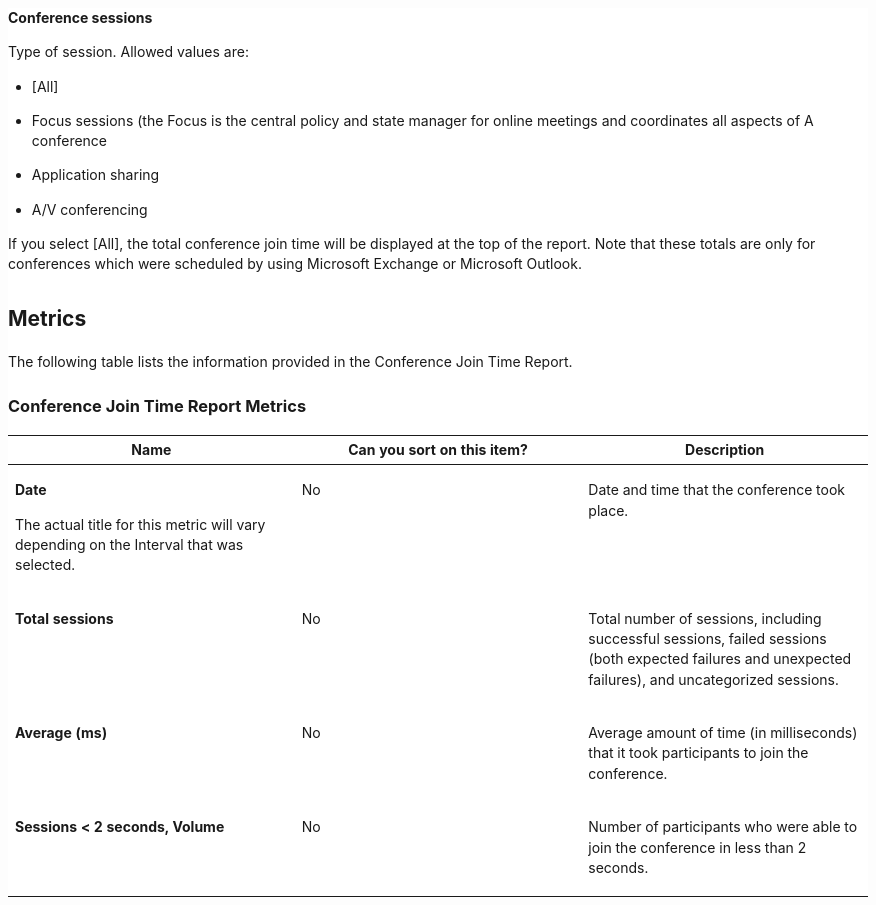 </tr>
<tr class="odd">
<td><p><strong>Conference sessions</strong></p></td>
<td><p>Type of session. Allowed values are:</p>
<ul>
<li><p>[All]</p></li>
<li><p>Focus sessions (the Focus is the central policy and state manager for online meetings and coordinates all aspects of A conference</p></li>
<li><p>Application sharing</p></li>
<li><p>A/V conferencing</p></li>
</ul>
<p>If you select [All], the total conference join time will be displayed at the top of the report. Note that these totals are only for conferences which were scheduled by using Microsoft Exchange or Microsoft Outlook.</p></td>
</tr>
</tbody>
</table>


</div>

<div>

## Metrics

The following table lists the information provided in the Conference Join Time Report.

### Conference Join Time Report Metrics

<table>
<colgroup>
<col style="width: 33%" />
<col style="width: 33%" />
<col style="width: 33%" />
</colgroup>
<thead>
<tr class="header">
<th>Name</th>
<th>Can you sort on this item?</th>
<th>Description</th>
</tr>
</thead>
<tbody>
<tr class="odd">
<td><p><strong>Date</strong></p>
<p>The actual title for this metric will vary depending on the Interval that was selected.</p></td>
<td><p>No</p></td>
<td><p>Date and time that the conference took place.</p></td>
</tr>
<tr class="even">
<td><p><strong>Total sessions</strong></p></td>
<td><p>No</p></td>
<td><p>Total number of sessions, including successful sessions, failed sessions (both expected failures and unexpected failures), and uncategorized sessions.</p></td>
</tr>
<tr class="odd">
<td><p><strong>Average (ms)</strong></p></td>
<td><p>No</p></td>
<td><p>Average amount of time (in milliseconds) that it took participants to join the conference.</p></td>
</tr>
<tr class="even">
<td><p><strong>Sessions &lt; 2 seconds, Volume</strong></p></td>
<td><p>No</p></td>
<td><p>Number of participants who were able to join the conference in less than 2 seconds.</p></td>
--
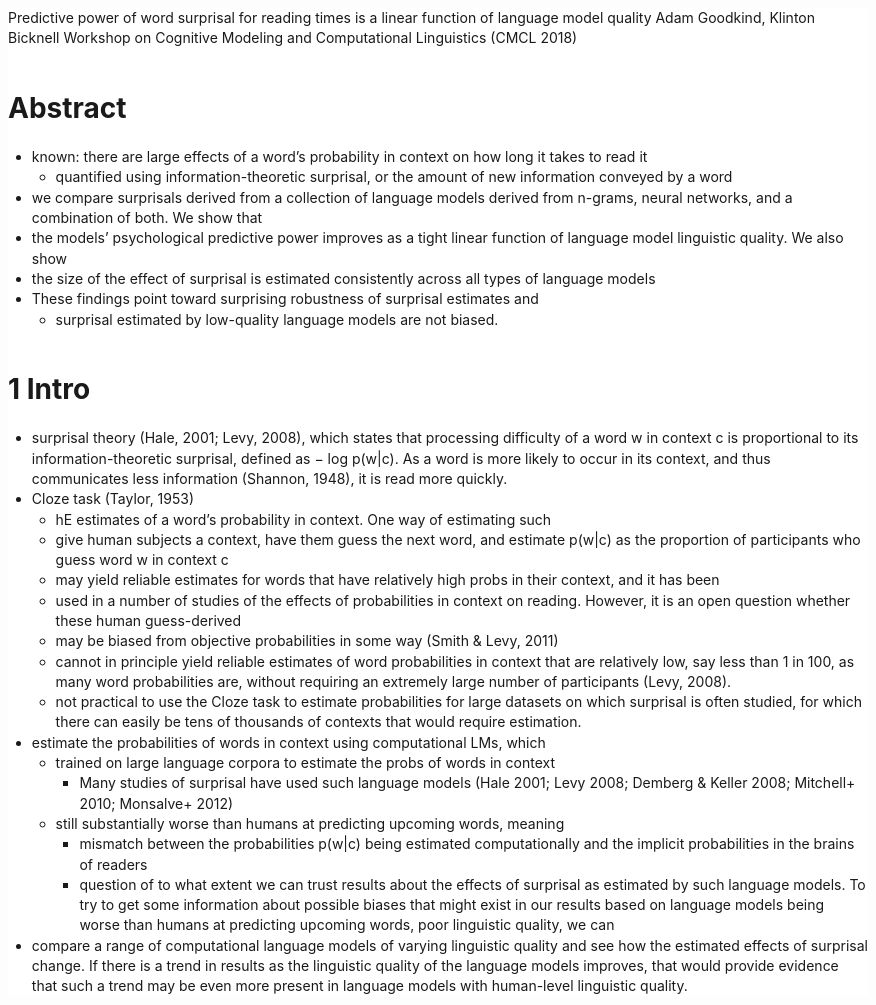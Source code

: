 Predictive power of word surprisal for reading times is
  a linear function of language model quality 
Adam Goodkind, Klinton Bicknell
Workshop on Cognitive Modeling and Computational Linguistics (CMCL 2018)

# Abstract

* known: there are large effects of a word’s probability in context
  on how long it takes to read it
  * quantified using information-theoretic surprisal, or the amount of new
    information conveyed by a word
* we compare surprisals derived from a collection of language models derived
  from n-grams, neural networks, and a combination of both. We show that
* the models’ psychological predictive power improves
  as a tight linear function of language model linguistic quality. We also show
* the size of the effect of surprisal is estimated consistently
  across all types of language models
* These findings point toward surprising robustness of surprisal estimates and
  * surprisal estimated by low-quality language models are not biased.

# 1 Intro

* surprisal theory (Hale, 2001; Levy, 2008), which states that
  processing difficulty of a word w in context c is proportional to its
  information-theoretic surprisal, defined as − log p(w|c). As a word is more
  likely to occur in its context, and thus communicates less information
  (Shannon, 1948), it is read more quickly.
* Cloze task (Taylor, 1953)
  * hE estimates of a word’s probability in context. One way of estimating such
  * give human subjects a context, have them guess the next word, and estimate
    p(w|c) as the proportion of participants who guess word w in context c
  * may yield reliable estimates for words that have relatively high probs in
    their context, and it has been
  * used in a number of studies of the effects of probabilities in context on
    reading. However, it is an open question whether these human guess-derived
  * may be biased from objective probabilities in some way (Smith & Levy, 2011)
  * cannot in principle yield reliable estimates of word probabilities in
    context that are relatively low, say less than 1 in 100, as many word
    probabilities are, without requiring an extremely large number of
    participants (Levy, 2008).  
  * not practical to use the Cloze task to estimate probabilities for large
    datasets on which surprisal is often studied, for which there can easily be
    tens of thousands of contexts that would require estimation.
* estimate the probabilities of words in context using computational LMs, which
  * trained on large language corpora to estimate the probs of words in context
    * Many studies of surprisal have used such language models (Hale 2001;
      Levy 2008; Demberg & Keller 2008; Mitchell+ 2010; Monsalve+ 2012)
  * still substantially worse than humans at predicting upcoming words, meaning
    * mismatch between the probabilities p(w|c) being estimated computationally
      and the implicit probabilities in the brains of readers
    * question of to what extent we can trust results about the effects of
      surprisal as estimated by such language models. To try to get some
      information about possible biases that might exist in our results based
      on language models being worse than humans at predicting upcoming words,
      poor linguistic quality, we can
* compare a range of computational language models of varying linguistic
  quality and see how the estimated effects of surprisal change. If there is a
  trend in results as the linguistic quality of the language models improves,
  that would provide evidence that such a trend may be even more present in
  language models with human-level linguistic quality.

## [Task brief]
Starting at the line that has "that would provide" and ending at the line that has "language models with", please write out the lines above exactly, leaving out all others.

## [Solved exercise]
  that would provide evidence that such a trend may be even more present in
  language models with human-level linguistic quality.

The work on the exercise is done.